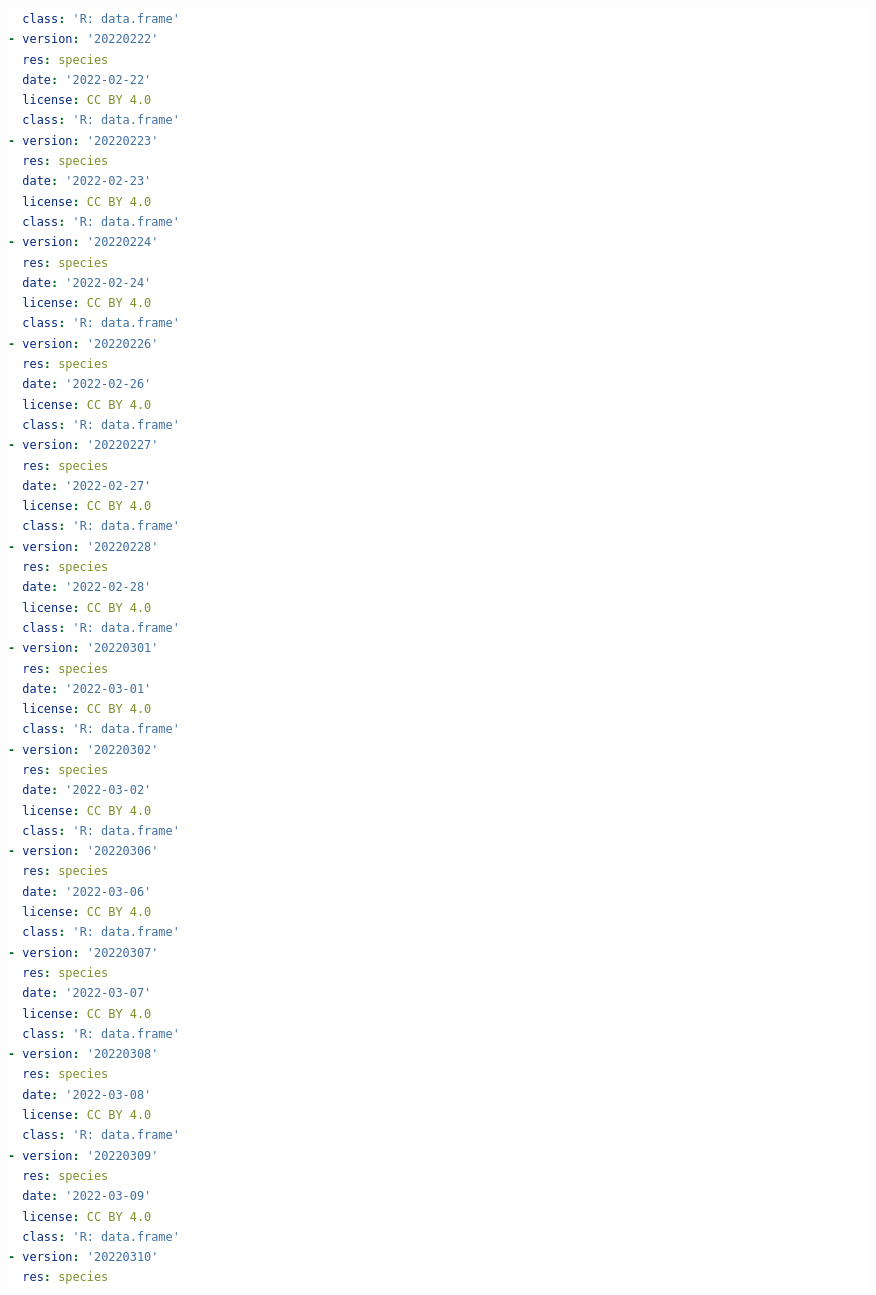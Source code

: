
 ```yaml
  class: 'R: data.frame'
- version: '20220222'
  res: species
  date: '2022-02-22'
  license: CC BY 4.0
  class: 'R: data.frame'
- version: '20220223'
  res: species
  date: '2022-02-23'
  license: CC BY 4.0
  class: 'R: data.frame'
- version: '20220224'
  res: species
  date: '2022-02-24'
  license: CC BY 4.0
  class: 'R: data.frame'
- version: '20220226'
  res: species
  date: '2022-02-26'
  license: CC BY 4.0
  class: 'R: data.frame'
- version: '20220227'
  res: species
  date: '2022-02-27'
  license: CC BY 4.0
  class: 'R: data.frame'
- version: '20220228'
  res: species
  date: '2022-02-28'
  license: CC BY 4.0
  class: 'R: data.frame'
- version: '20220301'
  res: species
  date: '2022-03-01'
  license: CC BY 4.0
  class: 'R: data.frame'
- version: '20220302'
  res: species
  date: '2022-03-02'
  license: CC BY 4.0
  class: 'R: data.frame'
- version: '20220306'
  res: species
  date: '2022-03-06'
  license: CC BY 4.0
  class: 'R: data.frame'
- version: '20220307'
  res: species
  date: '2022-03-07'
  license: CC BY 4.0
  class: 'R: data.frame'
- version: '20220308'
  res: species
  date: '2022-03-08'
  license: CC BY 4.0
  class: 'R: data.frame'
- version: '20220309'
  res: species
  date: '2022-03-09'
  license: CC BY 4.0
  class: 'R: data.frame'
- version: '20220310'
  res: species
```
■ ■ ■ ■
▶ [WORK INSTRUCTION]
Repeat each record exactly as shown above, dropping all images.

▶ [SOLUTION]
Source code

:
 ```yaml
  class: 'R: data.frame'
- version: '20220222'
  res: species
  date: '2022-02-22'
  license: CC BY 4.0
  class: 'R: data.frame'
- version: '20220223'
  res: species
  date: '2022-02-23'
  license: CC BY 4.0
  class: 'R: data.frame'
- version: '20220224'
  res: species
  date: '2022-02-24'
  license: CC BY 4.0
  class: 'R: data.frame'
- version: '20220226'
  res: species
  date: '2022-02-26'
  license: CC BY 4.0
  class: 'R: data.frame'
- version: '20220227'
  res: species
  date: '2022-02-27'
  license: CC BY 4.0
  class: 'R: data.frame'
- version: '20220228'
  res: species
  date: '2022-02-28'
  license: CC BY 4.0
  class: 'R: data.frame'
- version: '20220301'
  res: species
  date: '2022-03-01'
  license: CC BY 4.0
  class: 'R: data.frame'
- version: '20220302'
  res: species
  date: '2022-03-02'
  license: CC BY 4.0
  class: 'R: data.frame'
- version: '20220306'
  res: species
  date: '2022-03-06'
  license: CC BY 4.0
  class: 'R: data.frame'
- version: '20220307'
  res: species
  date: '2022-03-07'
  license: CC BY 4.0
  class: 'R: data.frame'
- version: '20220308'
  res: species
  date: '2022-03-08'
  license: CC BY 4.0
  class: 'R: data.frame'
- version: '20220309'
  res: species
  date: '2022-03-09'
  license: CC BY 4.0
  class: 'R: data.frame'
- version: '20220310'
  res: species
```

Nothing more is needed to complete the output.